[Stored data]
▬▬▬▬▬▬▬▬▬▬

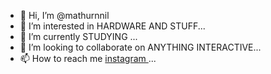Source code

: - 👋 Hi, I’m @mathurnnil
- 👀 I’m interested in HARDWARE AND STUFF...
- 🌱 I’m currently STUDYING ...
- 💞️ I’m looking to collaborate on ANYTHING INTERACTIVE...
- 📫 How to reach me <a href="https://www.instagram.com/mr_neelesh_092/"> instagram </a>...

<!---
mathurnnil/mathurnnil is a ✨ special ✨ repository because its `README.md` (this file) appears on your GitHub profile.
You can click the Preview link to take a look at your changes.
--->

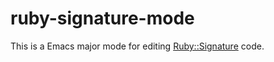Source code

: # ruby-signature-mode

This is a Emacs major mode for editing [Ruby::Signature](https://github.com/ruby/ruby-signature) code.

▬▬▬▬▬▬▬▬▬▬

* _PROBLEM_
Which lines above include the string "mathurnnil"? Show them.

* _EXERCISE RESPONSE_
: - 👋 Hi, I’m @mathurnnil
mathurnnil/mathurnnil is a ✨ special ✨ repository because its `README.md` (this file) appears on your GitHub profile.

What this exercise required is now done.